Task item
In the entries that follow, the line with "overseeing hell itself." opens the range and the line with "In time, the" closes it; repeat that range exactly, both lines included.

Exercise data
■ ■ ■ ■ ■ ■ ■
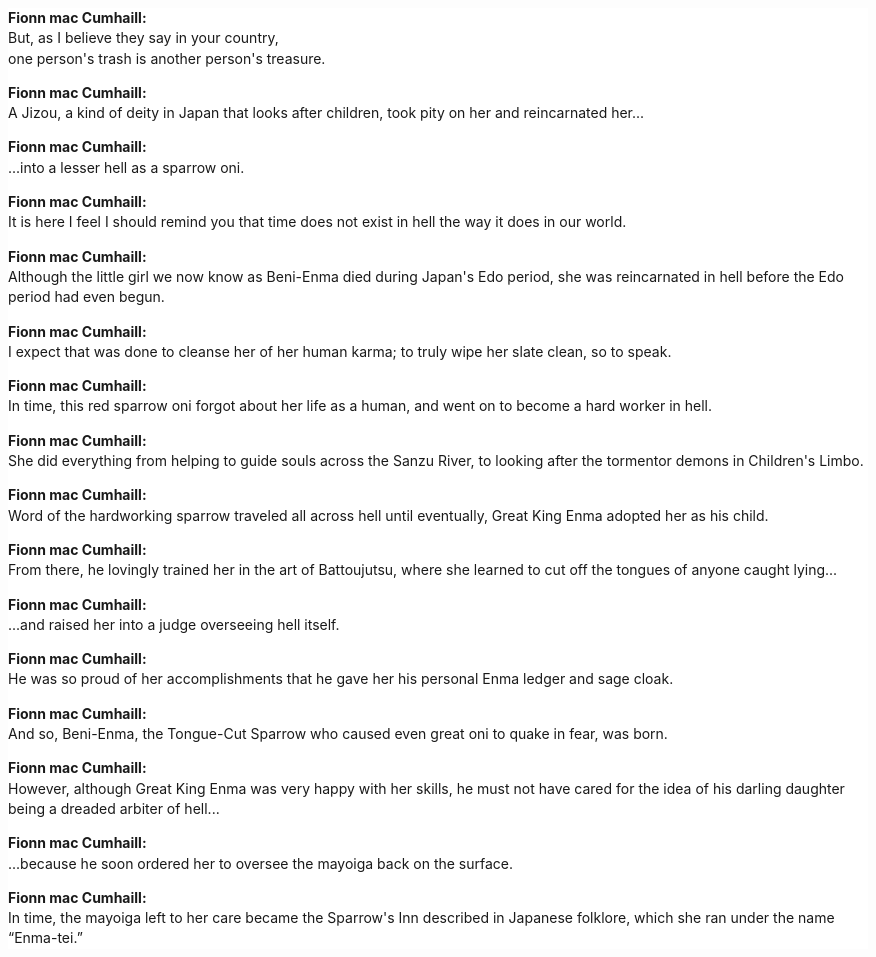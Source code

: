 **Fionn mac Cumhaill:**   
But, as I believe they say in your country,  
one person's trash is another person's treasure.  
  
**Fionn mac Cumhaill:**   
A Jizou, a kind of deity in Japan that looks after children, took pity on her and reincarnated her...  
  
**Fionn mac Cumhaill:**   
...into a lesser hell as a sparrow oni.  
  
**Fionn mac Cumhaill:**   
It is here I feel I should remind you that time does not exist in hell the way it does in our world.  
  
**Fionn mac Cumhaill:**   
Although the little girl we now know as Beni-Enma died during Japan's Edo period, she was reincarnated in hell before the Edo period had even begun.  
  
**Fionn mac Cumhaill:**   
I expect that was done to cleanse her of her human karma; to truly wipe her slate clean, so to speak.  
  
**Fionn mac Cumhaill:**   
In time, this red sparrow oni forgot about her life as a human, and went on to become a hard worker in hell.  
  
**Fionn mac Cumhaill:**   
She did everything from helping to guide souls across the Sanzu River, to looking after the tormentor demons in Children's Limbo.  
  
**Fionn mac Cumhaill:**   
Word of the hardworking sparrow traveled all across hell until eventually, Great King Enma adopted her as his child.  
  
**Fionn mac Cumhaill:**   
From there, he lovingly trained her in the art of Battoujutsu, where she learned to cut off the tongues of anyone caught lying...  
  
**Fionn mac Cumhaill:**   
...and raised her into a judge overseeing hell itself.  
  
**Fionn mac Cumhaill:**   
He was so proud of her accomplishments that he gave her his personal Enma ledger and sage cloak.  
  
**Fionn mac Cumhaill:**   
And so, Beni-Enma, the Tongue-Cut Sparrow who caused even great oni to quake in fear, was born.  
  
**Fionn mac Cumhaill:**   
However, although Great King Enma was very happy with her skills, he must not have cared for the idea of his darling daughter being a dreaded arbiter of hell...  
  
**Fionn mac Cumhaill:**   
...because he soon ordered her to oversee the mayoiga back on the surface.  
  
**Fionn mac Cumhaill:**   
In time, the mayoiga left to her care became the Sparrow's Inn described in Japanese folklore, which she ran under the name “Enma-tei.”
■ ■ ■ ■ ■ ■ ■
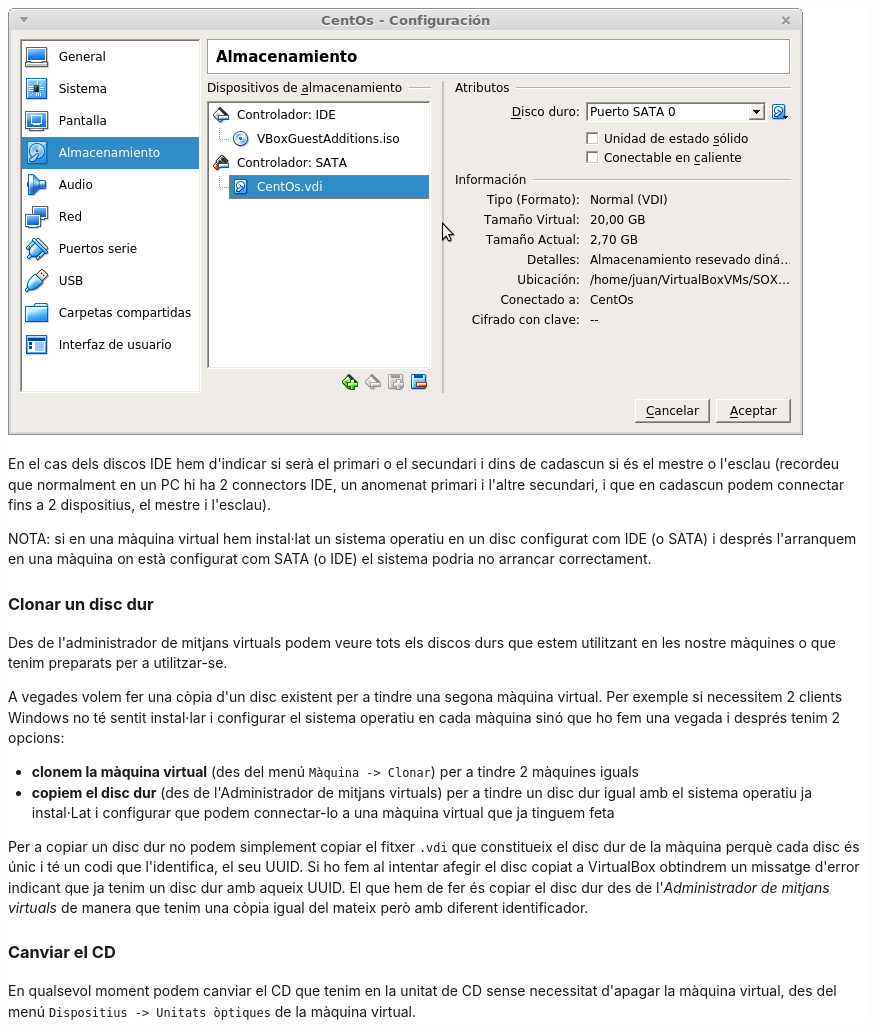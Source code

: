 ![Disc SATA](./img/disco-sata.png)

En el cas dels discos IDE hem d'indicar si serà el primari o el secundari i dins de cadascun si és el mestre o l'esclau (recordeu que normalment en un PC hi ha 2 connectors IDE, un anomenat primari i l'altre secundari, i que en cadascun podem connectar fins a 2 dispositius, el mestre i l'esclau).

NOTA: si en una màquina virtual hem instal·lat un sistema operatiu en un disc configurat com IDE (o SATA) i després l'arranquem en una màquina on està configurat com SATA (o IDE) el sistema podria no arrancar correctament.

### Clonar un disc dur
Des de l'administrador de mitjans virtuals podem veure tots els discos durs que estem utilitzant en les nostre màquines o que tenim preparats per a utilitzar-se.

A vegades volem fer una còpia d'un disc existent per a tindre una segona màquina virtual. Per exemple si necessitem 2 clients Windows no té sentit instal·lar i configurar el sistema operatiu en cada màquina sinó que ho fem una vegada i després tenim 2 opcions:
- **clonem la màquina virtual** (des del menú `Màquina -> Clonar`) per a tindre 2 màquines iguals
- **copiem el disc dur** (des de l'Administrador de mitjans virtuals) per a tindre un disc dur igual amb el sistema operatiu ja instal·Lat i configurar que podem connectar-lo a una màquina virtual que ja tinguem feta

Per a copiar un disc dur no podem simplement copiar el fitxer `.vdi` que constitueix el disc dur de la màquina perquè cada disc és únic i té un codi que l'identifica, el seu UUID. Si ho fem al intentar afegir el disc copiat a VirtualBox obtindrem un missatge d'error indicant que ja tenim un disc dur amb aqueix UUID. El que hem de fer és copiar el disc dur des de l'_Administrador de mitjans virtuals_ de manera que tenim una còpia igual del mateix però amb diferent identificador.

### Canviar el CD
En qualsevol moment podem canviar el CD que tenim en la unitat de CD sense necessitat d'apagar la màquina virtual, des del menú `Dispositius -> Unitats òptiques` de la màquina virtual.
■ ■ ■ ■ ■ ■ ■
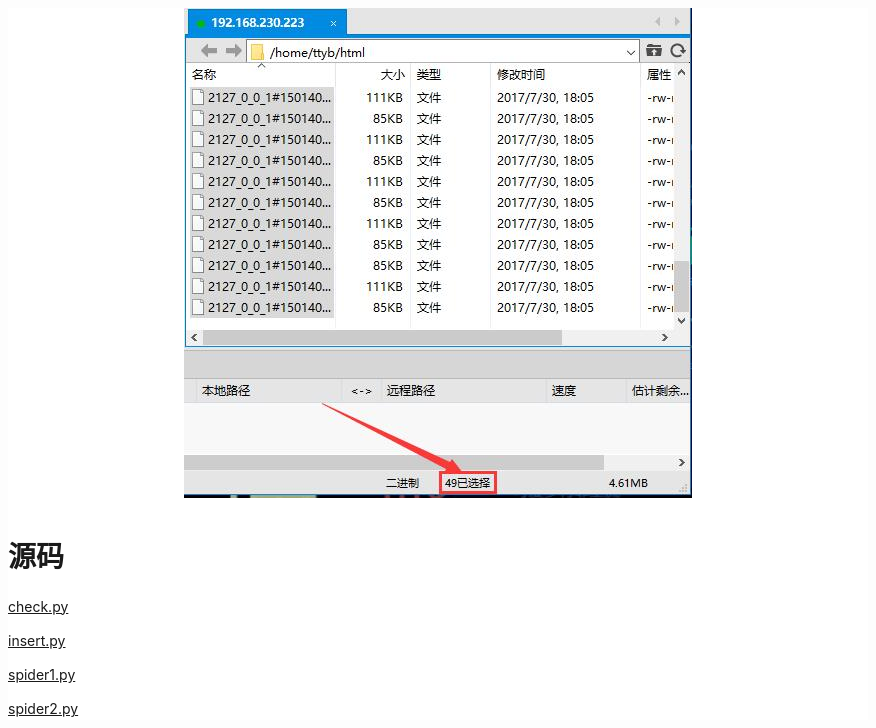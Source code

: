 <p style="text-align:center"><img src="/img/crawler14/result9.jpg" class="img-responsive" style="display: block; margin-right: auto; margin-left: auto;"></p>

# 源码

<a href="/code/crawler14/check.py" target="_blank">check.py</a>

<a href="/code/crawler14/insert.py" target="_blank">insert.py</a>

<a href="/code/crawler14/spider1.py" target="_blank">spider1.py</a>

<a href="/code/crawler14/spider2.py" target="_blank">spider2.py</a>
■ ■ ■ ■ ■ ■ ■
Output of the task
...and raised her into a judge overseeing hell itself.  
  
**Fionn mac Cumhaill:**   
He was so proud of her accomplishments that he gave her his personal Enma ledger and sage cloak.  
  
**Fionn mac Cumhaill:**   
And so, Beni-Enma, the Tongue-Cut Sparrow who caused even great oni to quake in fear, was born.  
  
**Fionn mac Cumhaill:**   
However, although Great King Enma was very happy with her skills, he must not have cared for the idea of his darling daughter being a dreaded arbiter of hell...  
  
**Fionn mac Cumhaill:**   
...because he soon ordered her to oversee the mayoiga back on the surface.  
  
**Fionn mac Cumhaill:**   
In time, the mayoiga left to her care became the Sparrow's Inn described in Japanese folklore, which she ran under the name “Enma-tei.”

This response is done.